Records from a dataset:
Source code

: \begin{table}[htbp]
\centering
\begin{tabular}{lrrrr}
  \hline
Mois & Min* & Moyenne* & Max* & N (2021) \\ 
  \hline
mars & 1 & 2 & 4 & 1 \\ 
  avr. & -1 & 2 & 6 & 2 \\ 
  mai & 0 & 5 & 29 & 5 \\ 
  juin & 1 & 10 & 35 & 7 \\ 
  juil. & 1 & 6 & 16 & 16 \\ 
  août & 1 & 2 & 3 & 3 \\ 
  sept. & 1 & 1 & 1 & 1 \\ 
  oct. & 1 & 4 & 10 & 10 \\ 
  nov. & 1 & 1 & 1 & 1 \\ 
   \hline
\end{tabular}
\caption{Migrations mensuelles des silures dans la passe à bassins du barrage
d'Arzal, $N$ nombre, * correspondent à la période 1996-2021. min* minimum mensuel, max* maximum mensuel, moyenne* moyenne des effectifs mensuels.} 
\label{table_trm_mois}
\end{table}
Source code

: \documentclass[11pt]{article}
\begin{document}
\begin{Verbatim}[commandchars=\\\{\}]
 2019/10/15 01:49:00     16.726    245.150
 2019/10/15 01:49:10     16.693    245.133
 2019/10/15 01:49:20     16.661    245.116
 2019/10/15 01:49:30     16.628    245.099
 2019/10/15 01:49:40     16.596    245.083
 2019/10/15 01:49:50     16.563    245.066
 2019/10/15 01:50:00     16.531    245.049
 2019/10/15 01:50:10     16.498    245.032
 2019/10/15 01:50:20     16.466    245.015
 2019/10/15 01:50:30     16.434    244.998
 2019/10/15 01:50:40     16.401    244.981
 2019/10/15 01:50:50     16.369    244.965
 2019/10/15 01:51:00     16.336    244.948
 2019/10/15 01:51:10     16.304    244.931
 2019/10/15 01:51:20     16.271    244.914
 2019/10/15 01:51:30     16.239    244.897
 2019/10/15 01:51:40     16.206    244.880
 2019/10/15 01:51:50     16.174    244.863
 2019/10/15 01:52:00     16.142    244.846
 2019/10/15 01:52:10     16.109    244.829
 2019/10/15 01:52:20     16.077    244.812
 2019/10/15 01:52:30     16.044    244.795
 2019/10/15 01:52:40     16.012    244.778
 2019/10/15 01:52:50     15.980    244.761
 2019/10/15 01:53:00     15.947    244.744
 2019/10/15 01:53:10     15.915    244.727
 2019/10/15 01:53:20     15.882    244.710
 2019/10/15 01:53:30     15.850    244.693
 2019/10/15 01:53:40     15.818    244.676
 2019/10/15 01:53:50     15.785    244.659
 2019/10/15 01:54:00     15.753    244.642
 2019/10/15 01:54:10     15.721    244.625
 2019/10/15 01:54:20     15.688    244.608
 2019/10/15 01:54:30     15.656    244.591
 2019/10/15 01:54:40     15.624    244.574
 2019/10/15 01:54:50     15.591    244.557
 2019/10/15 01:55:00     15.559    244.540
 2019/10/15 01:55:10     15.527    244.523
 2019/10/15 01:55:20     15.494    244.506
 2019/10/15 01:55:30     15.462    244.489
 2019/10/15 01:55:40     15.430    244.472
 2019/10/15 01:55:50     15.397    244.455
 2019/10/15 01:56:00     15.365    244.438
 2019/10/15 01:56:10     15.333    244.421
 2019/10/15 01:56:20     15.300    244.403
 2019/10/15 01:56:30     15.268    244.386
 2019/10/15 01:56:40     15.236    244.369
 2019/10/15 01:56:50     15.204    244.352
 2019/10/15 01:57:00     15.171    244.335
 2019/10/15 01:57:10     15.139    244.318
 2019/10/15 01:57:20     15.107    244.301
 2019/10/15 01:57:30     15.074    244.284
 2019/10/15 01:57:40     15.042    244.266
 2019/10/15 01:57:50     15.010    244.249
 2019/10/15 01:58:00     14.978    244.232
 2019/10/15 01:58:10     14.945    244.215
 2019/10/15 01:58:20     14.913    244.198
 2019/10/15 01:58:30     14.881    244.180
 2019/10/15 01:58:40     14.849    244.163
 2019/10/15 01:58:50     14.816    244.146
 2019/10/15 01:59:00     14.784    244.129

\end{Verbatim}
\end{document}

**PROMPT:** Where in the records does the word "begin" appear? Copy each line that holds it.

**ANSWER TO THIS TASK:**
: \begin{table}[htbp]
\begin{tabular}{lrrrr}
\begin{document}
\begin{Verbatim}[commandchars=\\\{\}]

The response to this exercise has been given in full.